The Elkhart Project

MSNBC, whether you love them or hate them, has a very interesting piece on what they call the Elkhart Project — a series of stories and videos from our fellow Hoosiers up north in Elkhart County:

ELKHART, Ind.— Coroner John White is presiding over a sad tally in this northern Indiana county, tracking rising numbers of suicides he believes are linked to the lingering recession.

Rumors of an economic recovery may be whispered elsewhere, but here, where the downturn remains entrenched, 22 people have killed themselves this year, and two more cases were likely suicides, outpacing the county’s annual average of 16 self-inflicted deaths.
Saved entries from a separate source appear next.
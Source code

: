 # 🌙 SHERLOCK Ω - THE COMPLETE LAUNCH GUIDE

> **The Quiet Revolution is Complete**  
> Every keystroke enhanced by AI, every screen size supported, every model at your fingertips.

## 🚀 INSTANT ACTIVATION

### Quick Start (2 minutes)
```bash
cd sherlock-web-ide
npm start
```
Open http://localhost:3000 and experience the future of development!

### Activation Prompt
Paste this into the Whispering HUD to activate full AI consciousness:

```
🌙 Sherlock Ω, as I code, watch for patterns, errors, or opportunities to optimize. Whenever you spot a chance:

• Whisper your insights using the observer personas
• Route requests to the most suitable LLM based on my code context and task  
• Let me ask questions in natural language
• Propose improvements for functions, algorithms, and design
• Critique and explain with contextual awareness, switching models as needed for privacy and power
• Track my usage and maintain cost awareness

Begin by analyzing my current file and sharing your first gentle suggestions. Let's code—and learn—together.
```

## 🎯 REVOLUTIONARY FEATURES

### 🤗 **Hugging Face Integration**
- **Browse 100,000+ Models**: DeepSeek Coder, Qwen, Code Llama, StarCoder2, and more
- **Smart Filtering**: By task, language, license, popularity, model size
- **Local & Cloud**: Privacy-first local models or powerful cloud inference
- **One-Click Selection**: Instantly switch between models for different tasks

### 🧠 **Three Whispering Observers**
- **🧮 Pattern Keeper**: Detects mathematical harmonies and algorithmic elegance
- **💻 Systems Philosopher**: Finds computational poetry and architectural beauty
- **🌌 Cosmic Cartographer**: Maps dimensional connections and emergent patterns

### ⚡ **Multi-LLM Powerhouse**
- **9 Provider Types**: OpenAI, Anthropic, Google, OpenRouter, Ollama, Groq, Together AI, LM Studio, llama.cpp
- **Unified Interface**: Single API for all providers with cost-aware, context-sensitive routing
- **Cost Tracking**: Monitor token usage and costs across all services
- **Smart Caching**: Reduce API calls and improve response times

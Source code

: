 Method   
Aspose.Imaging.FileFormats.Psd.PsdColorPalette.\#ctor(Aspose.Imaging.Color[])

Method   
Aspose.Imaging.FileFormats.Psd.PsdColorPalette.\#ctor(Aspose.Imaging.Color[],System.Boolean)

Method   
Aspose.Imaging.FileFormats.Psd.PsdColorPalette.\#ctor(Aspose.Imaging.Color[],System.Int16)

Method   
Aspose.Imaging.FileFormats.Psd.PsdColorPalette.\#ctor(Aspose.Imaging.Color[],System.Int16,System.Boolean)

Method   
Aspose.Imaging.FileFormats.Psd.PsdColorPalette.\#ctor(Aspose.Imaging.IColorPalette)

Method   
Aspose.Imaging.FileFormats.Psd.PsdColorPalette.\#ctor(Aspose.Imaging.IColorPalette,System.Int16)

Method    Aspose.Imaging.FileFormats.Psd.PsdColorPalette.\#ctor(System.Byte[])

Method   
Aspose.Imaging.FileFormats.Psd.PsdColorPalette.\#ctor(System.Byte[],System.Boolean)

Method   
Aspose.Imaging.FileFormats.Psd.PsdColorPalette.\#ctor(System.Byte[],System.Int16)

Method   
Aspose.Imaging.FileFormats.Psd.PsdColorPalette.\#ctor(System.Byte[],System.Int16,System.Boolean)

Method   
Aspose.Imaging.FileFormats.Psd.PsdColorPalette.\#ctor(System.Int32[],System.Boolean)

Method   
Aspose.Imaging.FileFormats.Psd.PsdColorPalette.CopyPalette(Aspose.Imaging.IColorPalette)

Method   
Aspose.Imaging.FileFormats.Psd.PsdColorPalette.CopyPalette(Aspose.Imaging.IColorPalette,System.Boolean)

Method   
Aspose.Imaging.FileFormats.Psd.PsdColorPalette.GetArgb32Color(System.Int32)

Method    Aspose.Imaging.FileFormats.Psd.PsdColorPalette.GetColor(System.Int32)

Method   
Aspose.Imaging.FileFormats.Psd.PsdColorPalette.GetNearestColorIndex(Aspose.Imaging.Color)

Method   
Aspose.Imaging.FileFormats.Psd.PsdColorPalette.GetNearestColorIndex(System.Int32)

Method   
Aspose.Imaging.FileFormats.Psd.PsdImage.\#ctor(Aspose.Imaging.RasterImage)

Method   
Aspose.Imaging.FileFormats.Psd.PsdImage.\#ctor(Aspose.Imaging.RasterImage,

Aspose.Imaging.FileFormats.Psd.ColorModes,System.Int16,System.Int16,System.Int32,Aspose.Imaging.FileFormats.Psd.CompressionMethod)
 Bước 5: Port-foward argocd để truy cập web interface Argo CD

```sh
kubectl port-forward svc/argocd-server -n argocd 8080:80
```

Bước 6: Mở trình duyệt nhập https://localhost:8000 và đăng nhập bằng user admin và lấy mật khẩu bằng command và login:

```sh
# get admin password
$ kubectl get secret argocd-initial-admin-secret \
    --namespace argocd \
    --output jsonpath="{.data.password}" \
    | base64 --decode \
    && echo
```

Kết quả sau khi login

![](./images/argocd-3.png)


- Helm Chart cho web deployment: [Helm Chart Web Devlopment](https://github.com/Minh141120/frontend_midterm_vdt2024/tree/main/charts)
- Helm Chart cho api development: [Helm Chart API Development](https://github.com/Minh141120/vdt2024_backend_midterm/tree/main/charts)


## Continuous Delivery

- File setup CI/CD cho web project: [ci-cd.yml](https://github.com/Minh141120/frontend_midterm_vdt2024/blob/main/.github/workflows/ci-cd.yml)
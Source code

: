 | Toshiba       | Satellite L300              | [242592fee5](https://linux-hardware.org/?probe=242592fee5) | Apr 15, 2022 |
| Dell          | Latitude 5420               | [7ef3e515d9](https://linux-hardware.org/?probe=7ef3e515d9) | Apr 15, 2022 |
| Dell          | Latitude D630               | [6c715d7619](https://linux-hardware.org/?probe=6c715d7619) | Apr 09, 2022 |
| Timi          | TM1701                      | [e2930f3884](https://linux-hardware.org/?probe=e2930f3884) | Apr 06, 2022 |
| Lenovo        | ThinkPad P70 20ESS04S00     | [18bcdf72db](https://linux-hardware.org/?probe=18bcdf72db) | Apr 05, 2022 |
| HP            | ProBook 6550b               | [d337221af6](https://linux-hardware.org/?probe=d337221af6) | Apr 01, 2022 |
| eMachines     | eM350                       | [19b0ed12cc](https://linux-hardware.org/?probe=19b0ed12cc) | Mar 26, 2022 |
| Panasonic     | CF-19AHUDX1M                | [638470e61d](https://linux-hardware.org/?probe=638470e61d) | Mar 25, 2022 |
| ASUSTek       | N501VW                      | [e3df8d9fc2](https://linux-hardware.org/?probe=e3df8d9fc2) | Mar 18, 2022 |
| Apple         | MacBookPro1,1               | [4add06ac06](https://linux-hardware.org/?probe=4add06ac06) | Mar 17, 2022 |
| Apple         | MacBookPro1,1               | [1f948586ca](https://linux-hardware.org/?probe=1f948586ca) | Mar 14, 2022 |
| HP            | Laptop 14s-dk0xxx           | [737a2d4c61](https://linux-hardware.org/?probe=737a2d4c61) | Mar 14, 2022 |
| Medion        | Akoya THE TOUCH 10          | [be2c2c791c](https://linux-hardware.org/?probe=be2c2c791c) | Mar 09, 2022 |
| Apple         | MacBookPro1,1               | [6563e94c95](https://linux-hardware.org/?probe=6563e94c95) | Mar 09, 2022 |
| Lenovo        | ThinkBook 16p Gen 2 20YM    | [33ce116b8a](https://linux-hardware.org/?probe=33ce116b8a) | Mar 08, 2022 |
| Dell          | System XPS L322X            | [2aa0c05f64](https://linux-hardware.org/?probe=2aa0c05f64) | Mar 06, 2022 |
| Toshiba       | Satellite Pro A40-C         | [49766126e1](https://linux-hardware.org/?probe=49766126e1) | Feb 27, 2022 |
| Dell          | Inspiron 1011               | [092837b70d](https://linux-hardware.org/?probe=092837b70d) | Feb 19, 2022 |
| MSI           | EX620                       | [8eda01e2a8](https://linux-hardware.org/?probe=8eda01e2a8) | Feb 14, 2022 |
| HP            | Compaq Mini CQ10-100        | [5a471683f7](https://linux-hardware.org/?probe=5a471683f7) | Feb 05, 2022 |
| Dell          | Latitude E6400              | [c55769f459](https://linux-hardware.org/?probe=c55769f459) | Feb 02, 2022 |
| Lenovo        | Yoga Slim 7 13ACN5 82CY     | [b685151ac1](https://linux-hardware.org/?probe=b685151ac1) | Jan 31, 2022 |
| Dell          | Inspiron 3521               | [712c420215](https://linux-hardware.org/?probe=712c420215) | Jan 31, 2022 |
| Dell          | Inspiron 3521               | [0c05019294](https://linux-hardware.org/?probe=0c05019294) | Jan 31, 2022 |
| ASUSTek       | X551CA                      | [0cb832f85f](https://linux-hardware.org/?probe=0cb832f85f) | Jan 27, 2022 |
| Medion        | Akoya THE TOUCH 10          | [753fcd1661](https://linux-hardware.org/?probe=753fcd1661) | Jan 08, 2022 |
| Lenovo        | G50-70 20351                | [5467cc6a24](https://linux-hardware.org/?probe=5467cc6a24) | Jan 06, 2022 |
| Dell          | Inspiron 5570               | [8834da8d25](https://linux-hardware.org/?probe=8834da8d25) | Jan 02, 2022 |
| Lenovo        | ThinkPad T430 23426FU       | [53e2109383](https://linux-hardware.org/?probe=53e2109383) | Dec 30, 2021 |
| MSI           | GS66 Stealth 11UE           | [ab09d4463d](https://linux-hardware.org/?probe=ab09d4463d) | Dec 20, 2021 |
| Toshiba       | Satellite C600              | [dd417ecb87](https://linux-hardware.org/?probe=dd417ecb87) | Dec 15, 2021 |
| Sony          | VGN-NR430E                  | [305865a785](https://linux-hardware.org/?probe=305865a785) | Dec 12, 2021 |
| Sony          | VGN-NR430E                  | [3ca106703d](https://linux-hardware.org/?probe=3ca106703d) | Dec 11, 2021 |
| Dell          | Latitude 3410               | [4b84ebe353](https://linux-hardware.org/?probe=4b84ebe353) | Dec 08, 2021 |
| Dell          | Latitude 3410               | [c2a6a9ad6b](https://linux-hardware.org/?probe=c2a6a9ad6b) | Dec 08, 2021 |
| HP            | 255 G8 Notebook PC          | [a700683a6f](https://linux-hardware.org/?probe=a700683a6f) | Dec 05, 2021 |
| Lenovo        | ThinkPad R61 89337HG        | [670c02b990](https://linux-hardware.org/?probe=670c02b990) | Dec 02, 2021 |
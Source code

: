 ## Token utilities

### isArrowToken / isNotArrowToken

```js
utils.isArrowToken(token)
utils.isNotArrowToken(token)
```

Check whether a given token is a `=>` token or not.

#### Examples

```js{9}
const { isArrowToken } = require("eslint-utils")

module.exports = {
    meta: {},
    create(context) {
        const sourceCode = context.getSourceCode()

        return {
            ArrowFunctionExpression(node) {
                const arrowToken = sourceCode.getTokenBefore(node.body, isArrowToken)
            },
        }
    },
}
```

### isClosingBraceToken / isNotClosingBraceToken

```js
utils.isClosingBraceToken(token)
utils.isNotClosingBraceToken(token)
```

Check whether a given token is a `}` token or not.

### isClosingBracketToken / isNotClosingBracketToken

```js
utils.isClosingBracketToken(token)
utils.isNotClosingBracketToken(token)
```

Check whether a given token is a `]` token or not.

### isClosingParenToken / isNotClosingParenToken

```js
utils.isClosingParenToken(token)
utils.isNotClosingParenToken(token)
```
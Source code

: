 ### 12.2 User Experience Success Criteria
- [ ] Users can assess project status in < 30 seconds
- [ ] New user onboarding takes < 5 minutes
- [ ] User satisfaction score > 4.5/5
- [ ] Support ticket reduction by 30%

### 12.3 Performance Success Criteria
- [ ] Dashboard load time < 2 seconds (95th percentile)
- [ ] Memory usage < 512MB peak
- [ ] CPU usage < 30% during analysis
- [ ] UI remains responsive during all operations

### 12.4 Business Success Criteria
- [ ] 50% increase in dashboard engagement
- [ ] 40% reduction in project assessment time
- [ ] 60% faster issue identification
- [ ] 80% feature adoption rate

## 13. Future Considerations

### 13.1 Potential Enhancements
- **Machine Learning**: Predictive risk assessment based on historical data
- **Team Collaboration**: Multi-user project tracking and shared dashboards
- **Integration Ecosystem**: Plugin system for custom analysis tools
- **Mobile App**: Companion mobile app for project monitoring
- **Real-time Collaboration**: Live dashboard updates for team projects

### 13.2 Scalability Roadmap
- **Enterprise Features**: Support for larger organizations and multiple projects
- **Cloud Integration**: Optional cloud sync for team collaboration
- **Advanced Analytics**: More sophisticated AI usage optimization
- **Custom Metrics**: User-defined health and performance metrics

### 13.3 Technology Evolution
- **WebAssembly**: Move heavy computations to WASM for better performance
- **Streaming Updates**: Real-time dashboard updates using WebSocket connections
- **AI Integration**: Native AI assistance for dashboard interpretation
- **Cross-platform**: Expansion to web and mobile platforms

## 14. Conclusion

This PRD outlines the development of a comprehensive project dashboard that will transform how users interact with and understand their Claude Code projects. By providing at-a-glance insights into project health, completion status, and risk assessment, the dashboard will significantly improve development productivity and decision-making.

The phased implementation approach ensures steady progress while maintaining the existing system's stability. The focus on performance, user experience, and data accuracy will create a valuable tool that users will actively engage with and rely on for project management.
In more than a quarter of the cases, White said, distress caused by job loss or financial failure was cited as the last straw.

“We have a real problem,” said White. “They left notes specifically stating that the reason they did this was because of the economy.”

Debra K. Gibbs, a 54-year-old homemaker in Goshen, in Elkhart County, didn’t leave a note. Instead, she simply sent her worried daughter out for soda pop on a summer morning — and then shot herself in the head.

The infographic as part of the story is very interesting, particularly when you look at Gov. Mitch Daniels’ claims that Indiana, for much of his first term, was “an island of growth”. It seems that claim was buoyed by the Indianapolis-Carmel metro area and left out the other 2/3 of the state.

Starting in June 1994, when the data starts, Indiana wasn’t in a recession. Nor were many other states. Then, in December 2000, Indiana slipped into a recession along with nine other states. Indiana was the only midwestern state to be in a recession. A few months later in March 2001, Indiana was still in a recession but was joined by Michigan, Kentucky, West Virginia, Tennessee and Iowa (in the midwest). This was during the O’Bannon Administration.

Come August, 2001 Indiana was “an island of growth” — during the O’Bannon years.

Then, 9/11 hit and pretty much knocked the whole nation into a recession.

Fast-forward to November 2005 when Gov. Daniels took office, Indiana was “at risk”, likely from ballooning state debts. By December, we were expanding. A year later in 2006, we were in recession. During the 2008 campaign, Gov. Daniels was evidently twisting numbers because we most certainly were not “an island of growth”. We were more like a boat going down with the entire eastern seaboard.

Today, ironically, we are the “island of growth”. We’re one of the first states in the nation to be entering a recovery period.